Gilbert and Ramirez announced the weekend closure on Instagram Thursday. The post said they were frustrated the city didn’t better communicate with business owners on the route ahead of the event, and are worried about the integrity of the 125-year-old building itself.

“Our glass in our fiction room and our floor-to-ceiling windows is the original glass from the 1800s. It’s not meant to withstand hundreds of loops of vibrations and noise,” Gilbert said. “The [Studebaker Theater] poster boxes in front of our building … some of them are original. A huge component of NASCAR races is car crashes, right?”

Other nearby businesses will close for the weekend as well, including Osaka Sushi & Fresh Fruit Smoothies and the Studebaker Theater, staffers told Block Club.

Some residents and local officials have been voicing their concerns about the race for months. Block Club reported in March that leaders from the Shedd Aquarium and Grant Park Advisory Council pressed the city for answers about the number of road closures and wear and tear on park grounds.

NASCAR is required to pay restoration costs for any damage done to the park during the event.

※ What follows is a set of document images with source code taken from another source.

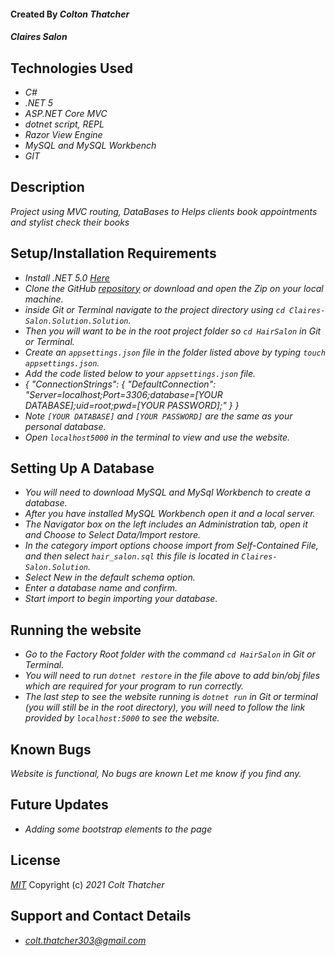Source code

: #### Created By _**Colton Thatcher**_

#### _Claires Salon_

## Technologies Used


* _C#_
* _.NET 5_
* _ASP.NET Core MVC_
* _dotnet script, REPL_
* _Razor View Engine_
* _MySQL and MySQL Workbench_
* _GIT_


## Description

_Project using MVC routing, DataBases to Helps clients book appointments and stylist check their books_

## Setup/Installation Requirements
* _Install .NET 5.0 [Here](https://dotnet.microsoft.com/en-us/download/dotnet/5.0)_
* _Clone the GitHub [repository]() or download and open the Zip on your local machine._
* _inside Git or Terminal navigate to the project directory using `cd Claires-Salon.Solution.Solution`._
* _Then you will want to be in the root project folder so `cd HairSalon` in Git or Terminal._
* _Create an `appsettings.json` file in the folder listed above by typing `touch appsettings.json`._
* _Add the code listed below to your `appsettings.json` file._
* _{
"ConnectionStrings": {
"DefaultConnection": "Server=localhost;Port=3306;database=[YOUR DATABASE];uid=root;pwd=[YOUR PASSWORD];"
}
}_
* _Note `[YOUR DATABASE]` and `[YOUR PASSWORD]` are the same as your personal database._
* _Open `localhost5000` in the terminal to view and use the website._

## Setting Up A Database

* _You will need to download MySQL and MySql Workbench to create a database._
* _After you have installed MySQL Workbench open it and a local server._
* _The Navigator box on the left includes an Administration tab, open it and Choose to Select Data/Import restore._
* _In the category import options choose import from Self-Contained File, and then select `hair_salon.sql` this file is located in `Claires-Salon.Solution`._
* _Select New in the default schema option._
* _Enter a database name and confirm._
* _Start import to begin importing your database._

## Running the website

* _Go to the Factory Root folder with the command `cd HairSalon` in Git or Terminal._
* _You will need to run `dotnet restore` in the file above to add bin/obj files which are required for your program to run correctly._
* _The last step to see the website running is `dotnet run` in Git or terminal (you will still be in the root directory), you will need to follow the link provided by `localhost:5000` to see the website._




## Known Bugs

_Website is functional, No bugs are known Let me know if you find any._

## Future Updates

* _Adding some bootstrap elements to the page_

## License

_[MIT](https://opensource.org/licenses/MIT)_
Copyright (c) _2021_ _Colt Thatcher_

## Support and Contact Details
* _[colt.thatcher303@gmail.com](colt.thatcher303@gmail.com)_

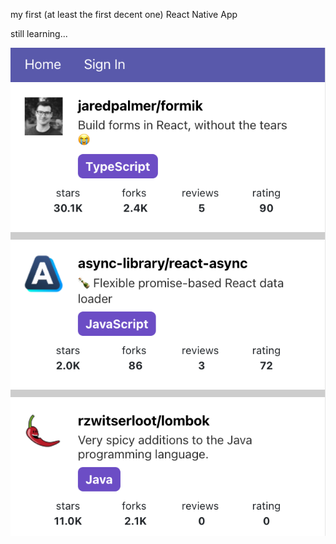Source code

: my first (at least the first decent one) React Native App


still learning...

![image](https://github.com/welschmoor/part10again/blob/main/preview_images/preview.png?raw=true)
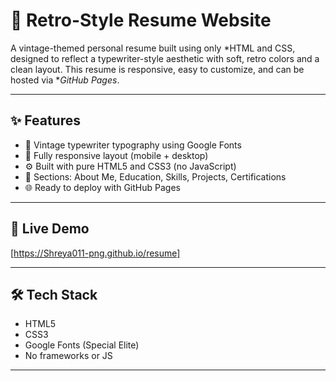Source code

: # 📄 Retro-Style Resume Website

A vintage-themed personal resume built using only *HTML and CSS, designed to reflect a typewriter-style aesthetic with soft, retro colors and a clean layout. This resume is responsive, easy to customize, and can be hosted via **GitHub Pages*.

---

## ✨ Features

- 🎨 Vintage typewriter typography using Google Fonts
- 📱 Fully responsive layout (mobile + desktop)
- ⚙ Built with pure HTML5 and CSS3 (no JavaScript)
- 🧾 Sections: About Me, Education, Skills, Projects, Certifications
- 🌐 Ready to deploy with GitHub Pages

---

## 🚀 Live Demo

[https://Shreya011-png.github.io/resume]

---

## 🛠 Tech Stack

- HTML5  
- CSS3  
- Google Fonts (Special Elite)  
- No frameworks or JS

---
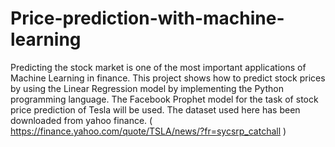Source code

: # Price-prediction-with-machine-learning

Predicting the stock market is one of the most important applications of Machine Learning in finance. 
This project shows how to predict stock prices by using the Linear Regression model by implementing the Python programming language.
The Facebook Prophet model for the task of stock price prediction of Tesla will be used.
The dataset used here has been downloaded from yahoo finance. ( https://finance.yahoo.com/quote/TSLA/news/?fr=sycsrp_catchall )
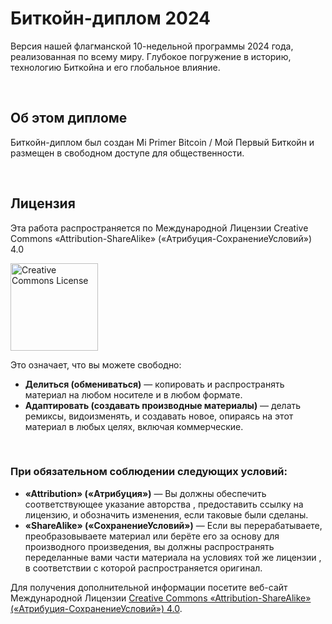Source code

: # Биткойн-диплом 2024

Версия нашей флагманской 10-недельной программы 2024 года, реализованная по всему миру. Глубокое погружение в историю, технологию Биткойна и его глобальное влияние.

<br/>

## Об этом дипломе

Биткойн-диплом был создан Mi Primer Bitcoin / Мой Первый Биткойн и размещен в свободном доступе для общественности.

<br/>

## Лицензия

Эта работа распространяется по Международной Лицензии Creative Commons «Attribution-ShareAlike» («Атрибуция-СохранениеУсловий») 4.0

<a rel="license" href="https://creativecommons.org/licenses/by-sa/4.0"><img alt="Creative Commons License" width="140" style="border-width:0" src="https://mirrors.creativecommons.org/presskit/buttons/88x31/png/by-sa.png" /></a><br />

Это означает, что вы можете свободно:

- **Делиться (обмениваться)** — копировать и распространять материал на любом носителе и в любом формате.
- **Адаптировать (создавать производные материалы)** — делать ремиксы, видоизменять, и создавать новое, опираясь на этот материал в любых целях, включая коммерческие.

<br/>

### При обязательном соблюдении следующих условий:

- **«Attribution» («Атрибуция»)** — Вы должны обеспечить соответствующее указание авторства , предоставить ссылку на лицензию, и обозначить изменения, если таковые были сделаны.
- **«ShareAlike» («СохранениеУсловий»)** — Если вы перерабатываете, преобразовываете материал или берёте его за основу для производного произведения, вы должны распространять переделанные вами части материала на условиях той же лицензии , в соответствии с которой распространяется оригинал.

Для получения дополнительной информации посетите веб-сайт Международной Лицензии [Creative Commons «Attribution-ShareAlike» («Атрибуция-СохранениеУсловий») 4.0](http://creativecommons.org/licenses/by-sa/4.0/).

“[The city] threw together this emergency public forum a few months ago with no notice. We found out during an interview with ABC7 Chicago but we were hosting Jonathan Franzen that night. It wasn’t even as if we could attend something thrown together so spontaneously, nor would it have mattered,” Gilbert said.

Gilbert stressed that her issues are with the city, not NASCAR. While other festivals like Lollapalooza and the Taste of Chicago allow for the easy flow of foot traffic, she said the layout of the racing competition makes for a logistical nightmare.

The most frustrating part for Gilbert and Ramirez is the hit they’ll take in sales as a result; they count on customers visiting during the summer to carry them through the winter, when sales slump. The number of independent bookstores has been on the decline for the last decade. According to the American Booksellers Association, the number of independent shops decreased 12 percent between 2012 and 2017.

While Gilbert acknowledged the industry may be dying, she’s also grateful for the community Exile in Bookville — a nod to Liz Phair’s popular 1993 album, “Exile In Guyville” — has built, adding that the outpouring of support since the announcement has been “amazing.”

“Everyone’s been so kind and so supportive and understanding. Chicago’s a great community,” she said.